Su detención era solo cuestión de tiempo. Los agentes de la Guardia Municipal de Donostia le tenían plenamente identificado. Y este miércoles han cerrado la operación. El presunto autor de la agresión a un conductor de la compañía de autobuses Dbus de la capital guipuzcoana ha sido detenido e identificado. El arresto se llevó a cabo en su domicilio de Errenteria. Se trata, según han señalado fuentes jurídicas consultadas, de un joven de 22 años, estudiante de la UPV en el campus donostiarra.

Las cámaras de seguridad con las que están equipados los autobuses urbanos de San Sebastián han sido claves en la resolución de este caso, al igual que una segunda línea de investigación que se ha sustentado en el seguimiento realizado sobre la tarjeta Mugi que utilizó el presunto agresor.
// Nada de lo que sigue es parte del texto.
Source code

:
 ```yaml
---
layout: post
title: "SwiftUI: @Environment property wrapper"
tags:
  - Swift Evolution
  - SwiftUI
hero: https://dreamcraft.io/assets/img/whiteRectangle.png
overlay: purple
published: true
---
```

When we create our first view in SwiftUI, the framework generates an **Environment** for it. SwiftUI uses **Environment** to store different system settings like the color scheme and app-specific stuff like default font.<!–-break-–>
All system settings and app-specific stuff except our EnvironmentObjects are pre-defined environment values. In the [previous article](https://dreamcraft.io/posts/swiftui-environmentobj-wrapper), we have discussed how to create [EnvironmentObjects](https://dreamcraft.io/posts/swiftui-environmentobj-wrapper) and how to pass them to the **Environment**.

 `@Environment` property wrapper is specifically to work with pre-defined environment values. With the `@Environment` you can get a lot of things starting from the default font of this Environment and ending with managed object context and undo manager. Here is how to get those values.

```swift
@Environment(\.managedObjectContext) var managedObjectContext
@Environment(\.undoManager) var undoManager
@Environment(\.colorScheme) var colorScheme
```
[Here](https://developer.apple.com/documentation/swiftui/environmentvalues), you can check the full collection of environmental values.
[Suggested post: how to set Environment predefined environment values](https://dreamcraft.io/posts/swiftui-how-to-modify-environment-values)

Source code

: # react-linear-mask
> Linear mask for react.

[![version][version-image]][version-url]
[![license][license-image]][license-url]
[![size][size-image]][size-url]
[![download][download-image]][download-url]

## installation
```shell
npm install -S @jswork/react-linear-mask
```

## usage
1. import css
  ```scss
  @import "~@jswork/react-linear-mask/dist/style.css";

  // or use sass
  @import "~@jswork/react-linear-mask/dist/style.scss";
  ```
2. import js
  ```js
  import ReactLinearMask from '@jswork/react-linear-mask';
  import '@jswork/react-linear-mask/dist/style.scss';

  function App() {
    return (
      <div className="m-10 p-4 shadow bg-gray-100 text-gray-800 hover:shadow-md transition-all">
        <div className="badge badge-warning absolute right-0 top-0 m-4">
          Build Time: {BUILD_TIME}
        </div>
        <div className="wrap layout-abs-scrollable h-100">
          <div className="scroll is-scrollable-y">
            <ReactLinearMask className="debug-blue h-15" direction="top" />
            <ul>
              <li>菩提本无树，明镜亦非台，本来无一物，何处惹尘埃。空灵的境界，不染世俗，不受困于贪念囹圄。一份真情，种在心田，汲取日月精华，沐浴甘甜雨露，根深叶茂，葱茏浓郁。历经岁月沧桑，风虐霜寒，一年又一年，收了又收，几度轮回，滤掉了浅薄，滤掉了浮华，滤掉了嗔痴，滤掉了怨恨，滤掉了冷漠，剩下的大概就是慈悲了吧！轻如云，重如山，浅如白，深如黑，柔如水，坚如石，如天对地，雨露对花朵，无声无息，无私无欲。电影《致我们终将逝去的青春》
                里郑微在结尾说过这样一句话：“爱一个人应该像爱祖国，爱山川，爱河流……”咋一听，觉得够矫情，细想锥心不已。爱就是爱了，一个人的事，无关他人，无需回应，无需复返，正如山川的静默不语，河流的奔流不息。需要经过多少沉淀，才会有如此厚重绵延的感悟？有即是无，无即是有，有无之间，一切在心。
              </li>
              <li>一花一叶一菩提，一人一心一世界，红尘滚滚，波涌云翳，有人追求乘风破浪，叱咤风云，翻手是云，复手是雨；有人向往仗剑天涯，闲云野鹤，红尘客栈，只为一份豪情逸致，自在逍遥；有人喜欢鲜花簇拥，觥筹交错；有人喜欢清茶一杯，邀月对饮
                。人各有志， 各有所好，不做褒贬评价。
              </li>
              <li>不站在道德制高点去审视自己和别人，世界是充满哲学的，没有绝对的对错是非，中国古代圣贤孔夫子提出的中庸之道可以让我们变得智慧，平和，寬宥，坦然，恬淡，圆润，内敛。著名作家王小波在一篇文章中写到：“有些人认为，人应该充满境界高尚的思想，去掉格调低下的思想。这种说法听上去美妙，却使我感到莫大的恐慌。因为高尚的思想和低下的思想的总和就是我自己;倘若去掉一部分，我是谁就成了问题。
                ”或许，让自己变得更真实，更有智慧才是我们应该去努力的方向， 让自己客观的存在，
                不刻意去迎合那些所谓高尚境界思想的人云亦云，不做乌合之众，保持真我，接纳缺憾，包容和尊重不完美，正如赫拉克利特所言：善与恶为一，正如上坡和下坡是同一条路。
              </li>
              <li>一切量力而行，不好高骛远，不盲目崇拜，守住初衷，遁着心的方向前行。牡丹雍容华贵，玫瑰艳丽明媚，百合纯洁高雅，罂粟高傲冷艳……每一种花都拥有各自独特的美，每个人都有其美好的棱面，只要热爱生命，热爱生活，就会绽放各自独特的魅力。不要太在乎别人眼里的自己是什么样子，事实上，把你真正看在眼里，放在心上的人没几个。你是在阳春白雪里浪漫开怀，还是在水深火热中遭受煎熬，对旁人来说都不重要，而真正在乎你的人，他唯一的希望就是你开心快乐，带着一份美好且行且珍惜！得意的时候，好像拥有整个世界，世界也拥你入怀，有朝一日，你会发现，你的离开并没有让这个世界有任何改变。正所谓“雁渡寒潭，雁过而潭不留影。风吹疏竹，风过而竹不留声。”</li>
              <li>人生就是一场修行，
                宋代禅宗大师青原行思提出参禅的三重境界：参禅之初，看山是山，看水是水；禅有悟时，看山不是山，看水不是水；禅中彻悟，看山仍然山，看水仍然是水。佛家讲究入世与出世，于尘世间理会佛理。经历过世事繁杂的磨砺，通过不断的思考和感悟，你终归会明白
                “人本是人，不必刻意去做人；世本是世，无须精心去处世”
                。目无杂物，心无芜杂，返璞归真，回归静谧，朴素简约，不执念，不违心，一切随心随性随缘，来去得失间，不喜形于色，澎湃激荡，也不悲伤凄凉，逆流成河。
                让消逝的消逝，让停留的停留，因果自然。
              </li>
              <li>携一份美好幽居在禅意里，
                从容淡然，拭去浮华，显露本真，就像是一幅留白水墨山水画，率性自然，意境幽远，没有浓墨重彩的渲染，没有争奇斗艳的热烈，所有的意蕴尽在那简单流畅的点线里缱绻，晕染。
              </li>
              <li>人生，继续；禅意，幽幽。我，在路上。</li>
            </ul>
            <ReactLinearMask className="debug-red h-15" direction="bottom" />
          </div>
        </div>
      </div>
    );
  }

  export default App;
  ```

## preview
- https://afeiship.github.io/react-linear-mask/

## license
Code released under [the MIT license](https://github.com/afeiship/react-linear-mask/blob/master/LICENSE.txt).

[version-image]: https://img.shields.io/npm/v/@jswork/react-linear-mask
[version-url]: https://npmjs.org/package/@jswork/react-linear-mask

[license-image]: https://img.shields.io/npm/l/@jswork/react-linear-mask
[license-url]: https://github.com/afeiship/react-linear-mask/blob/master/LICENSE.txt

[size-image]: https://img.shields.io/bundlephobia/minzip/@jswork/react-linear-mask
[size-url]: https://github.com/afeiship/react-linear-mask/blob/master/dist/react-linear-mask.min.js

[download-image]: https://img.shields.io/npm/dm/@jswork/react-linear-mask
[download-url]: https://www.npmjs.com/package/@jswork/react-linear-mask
Los hechos tuvieron lugar el viernes de la semana pasada, cuando el joven perdió un autobús de la línea 25 en la parada del Boulevard. El usuario llegó cuando el servicio ya había arrancado. Sin embargo, el autocar se vio obligado a detenerse unos metros más adelante, tras ponerse un semáforo en rojo. Fue entonces cuando el presunto agresor corrió hasta el vehículo y aporreó la puerta, a la vez que reclamó al chófer su apertura. El conductor, no obstante, obligado por la normativa, se negó a hacerlo.
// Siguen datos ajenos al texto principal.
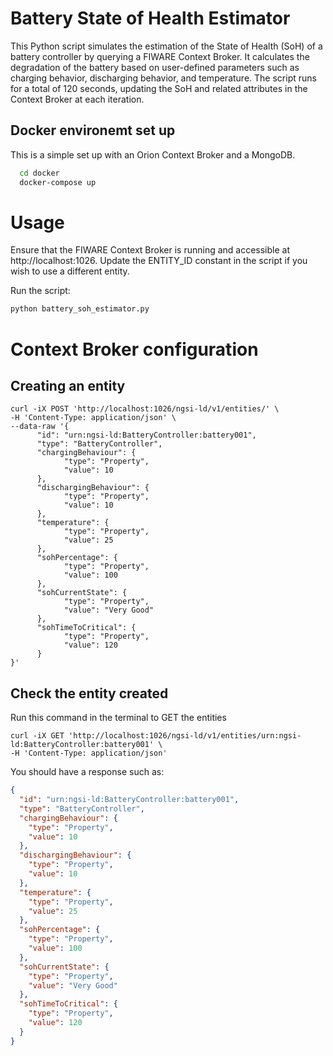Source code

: # Battery State of Health Estimator

This Python script simulates the estimation of the State of Health (SoH) of a battery controller by querying a FIWARE Context Broker. It calculates the degradation of the battery based on user-defined parameters such as charging behavior, discharging behavior, and temperature. The script runs for a total of 120 seconds, updating the SoH and related attributes in the Context Broker at each iteration.

## Docker environemt set up 

This is a simple set up with an Orion Context Broker and a MongoDB. 

```bash
  cd docker
  docker-compose up 
```

# Usage

Ensure that the FIWARE Context Broker is running and accessible at http://localhost:1026.
Update the ENTITY_ID constant in the script if you wish to use a different entity.

Run the script:

```bash
python battery_soh_estimator.py
```

# Context Broker configuration 

## Creating an entity 
```shell
curl -iX POST 'http://localhost:1026/ngsi-ld/v1/entities/' \
-H 'Content-Type: application/json' \
--data-raw '{
      "id": "urn:ngsi-ld:BatteryController:battery001",
      "type": "BatteryController",
      "chargingBehaviour": {
            "type": "Property",
            "value": 10
      },
      "dischargingBehaviour": {
            "type": "Property",
            "value": 10
      },
      "temperature": {
            "type": "Property",
            "value": 25
      },
      "sohPercentage": {
            "type": "Property",
            "value": 100
      },
      "sohCurrentState": {
            "type": "Property",
            "value": "Very Good"
      },
      "sohTimeToCritical": {
            "type": "Property",
            "value": 120
      }
}'
```
## Check the entity created
Run this command in the terminal to GET the entities
```shell
curl -iX GET 'http://localhost:1026/ngsi-ld/v1/entities/urn:ngsi-ld:BatteryController:battery001' \
-H 'Content-Type: application/json'
```

You should have a response such as: 

```json
{
  "id": "urn:ngsi-ld:BatteryController:battery001",
  "type": "BatteryController",
  "chargingBehaviour": {
    "type": "Property",
    "value": 10
  },
  "dischargingBehaviour": {
    "type": "Property",
    "value": 10
  },
  "temperature": {
    "type": "Property",
    "value": 25
  },
  "sohPercentage": {
    "type": "Property",
    "value": 100
  },
  "sohCurrentState": {
    "type": "Property",
    "value": "Very Good"
  },
  "sohTimeToCritical": {
    "type": "Property",
    "value": 120
  }
}
```

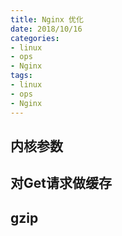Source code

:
 ```yaml
---
title: Nginx 优化
date: 2018/10/16
categories: 
- linux
- ops
- Nginx
tags: 
- linux
- ops
- Nginx
---
```

<!--more-->
## 内核参数
## 对Get请求做缓存
## gzip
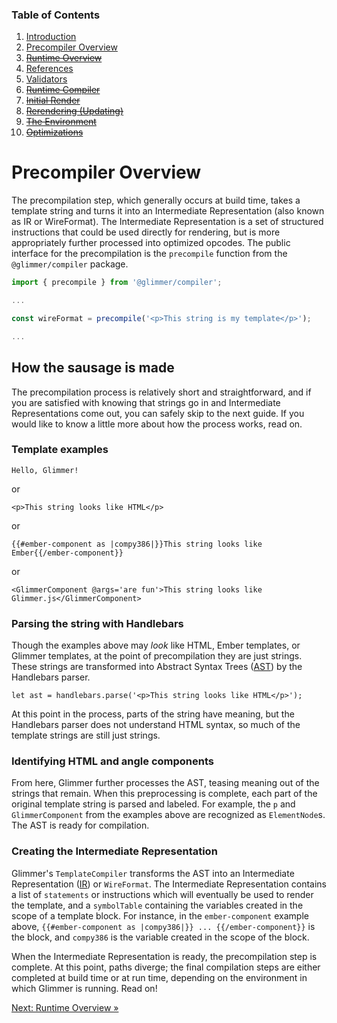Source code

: ### Table of Contents

1. [Introduction](./01-introduction.md)
2. [Precompiler Overview](./02-precompiler-overview.md)
3. [~~Runtime Overview~~](./03-runtime-overview.md)
4. [References](./04-references.md)
5. [Validators](./05-validators.md)
6. [~~Runtime Compiler~~](./06-runtime-compiler.md)
7. [~~Initial Render~~](./07-initial-render.md)
8. [~~Rerendering (Updating)~~](./08-rerendering-updating.md)
9. [~~The Environment~~](./09-the-environment.md)
10. [~~Optimizations~~](./10-optimizations.md)

# Precompiler Overview

The precompilation step, which generally occurs at build time, takes a template string and turns it into an Intermediate Representation (also known as IR or WireFormat). The Intermediate Representation is a set of structured instructions that could be used directly for rendering, but is more appropriately further processed into optimized opcodes. The public interface for the precompilation is the `precompile` function from the `@glimmer/compiler` package.

```js
import { precompile } from '@glimmer/compiler';

...

const wireFormat = precompile('<p>This string is my template</p>');

...
```

## How the sausage is made
The precompilation process is relatively short and straightforward, and if you are satisfied with knowing that strings go in and Intermediate Representations come out, you can safely skip to the next guide. If you would like to know a little more about how the process works, read on.

### Template examples
```
Hello, Glimmer!
```

or

```
<p>This string looks like HTML</p>
```

or

```
{{#ember-component as |compy386|}}This string looks like Ember{{/ember-component}}
```

or

```
<GlimmerComponent @args='are fun'>This string looks like Glimmer.js</GlimmerComponent>
```

### Parsing the string with Handlebars

Though the examples above may _look_ like HTML, Ember templates, or Glimmer templates, at the point of precompilation they are just strings. These strings are transformed into Abstract Syntax Trees ([AST](https://en.wikipedia.org/wiki/Abstract_syntax_tree)) by the Handlebars parser.

```
let ast = handlebars.parse('<p>This string looks like HTML</p>');
```

At this point in the process, parts of the string have meaning, but the Handlebars parser does not understand HTML syntax, so much of the template strings are still just strings.

### Identifying HTML and angle components

From here, Glimmer further processes the AST, teasing meaning out of the strings that remain. When this preprocessing is complete, each part of the original template string is parsed and labeled. For example, the `p` and `GlimmerComponent` from the examples above are recognized as `ElementNode`s. The AST is ready for compilation.

### Creating the Intermediate Representation

Glimmer's `TemplateCompiler` transforms the AST into an Intermediate Representation ([IR](https://en.wikipedia.org/wiki/Intermediate_representation)) or `WireFormat`. The Intermediate Representation contains a list of `statements` or instructions which will eventually be used to render the template, and a `symbolTable` containing the variables created in the scope of a template block. For instance, in the `ember-component` example above, `{{#ember-component as |compy386|}} ... {{/ember-component}}` is the block, and `compy386` is the variable created in the scope of the block.

When the Intermediate Representation is ready, the precompilation step is complete. At this point, paths diverge; the final compilation steps are either completed at build time or at run time, depending on the environment in which Glimmer is running. Read on!

[Next: Runtime Overview »](./03-runtime-overview.md)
El presunto agresor esperó al siguiente servicio y se desplazó hasta Benta Berri, donde aguardó a que el vehículo que había perdido regresase desde Añorga. En aquel momento, según afirmaron testigos de los hechos, el estudiante accedió de forma sigilosa al autobús y, con el rostro cubierto al objeto de no ser identificado, propinó al chófer un golpe. Seguidamente, descendió y emprendió la huida a pie. A consecuencia de la agresión, el conductor, Xabier Arzelus, sufrió una herida abierta en la ceja derecha que requirió de varios puntos de sutura. Asimismo, presentaba una contusión en el pómulo del mismo lado.

Sospechas de otro chófer

Tras el ataque, agentes de la Guardia Municipal donostiarra iniciaron una investigación que les llevó a entrevistarse con otros conductores que aquel día realizaron el servicio entre el centro de la ciudad y la zona de Benta Berri. Uno de éstos, también de la línea 25, trasladó a los agentes sus sospechas sobre un viajero joven que se había interesado por cuestiones relativas a horarios y recorridos que había realizado el agredido. Las cámaras de seguridad del vehículo grabaron estos momentos en los que el sospechoso dirigía las preguntas al otro conductor. De esta forma, el visionado de las imágenes permitió poner rostro al presunto autor de la agresión.

Además de estos indicios, los agentes pudieron determinar que el presunto autor había utilizado para el pago del viaje una tarjeta Mugi expedida a nombre de un joven de Errenteria. A los guardias ya solo les quedaba comprobar si la identidad obtenida se correspondía con las imágenes de las cámaras. La coincidencia fue plena.

Con todos los elementos de prueba en su poder, agentes de la Guardia Municipal se personaron sobre del mediodía del miércoles en el domicilio del investigado, en Errenteria, y procedieron a su detención. El joven fue conducido a las dependencias que la Guardia tiene en la capital guipuzcoana, donde se cumplimentaron las oportunas diligencias. Fuentes municipales indicaron que el detenido permanecía a media tarde en la sede policial.

Dignidad y respeto

El comité de empresa de Dbus ha condenado en un comunicado la agresión sufrida por Xabier Arzelus que, según recuerda, «no es el primer» ataque que padece un conductor de esta compañía en el desempeño de su trabajo. A través de un comunicado, el comité señala que una agresión a un conductor repercute «directamente» en los usuarios, ya que conlleva la paralización del servicio si requiere traslado a un centro médico, y provoca «estrés y nerviosismo» en caso de que el ataque sea verbal, algo que «se produce muchos días aunque pasan más desapercibidos», advierte.

Añaden que la mayoría de usuarios entiende las dificultades del trabajo de los conductores pero «hay una minoría intolerante que paga todas sus frustraciones» con ellos, agrega el comité, que pide «dignidad y respeto» hacia estos profesionales. «Los trabajadores de Dbus lo único que queremos es realizar nuestro trabajo en las mejores condiciones posibles y que los usuarios entiendan las dificultades que nos encontramos en nuestro día a día», concluye en comité en su comunicado.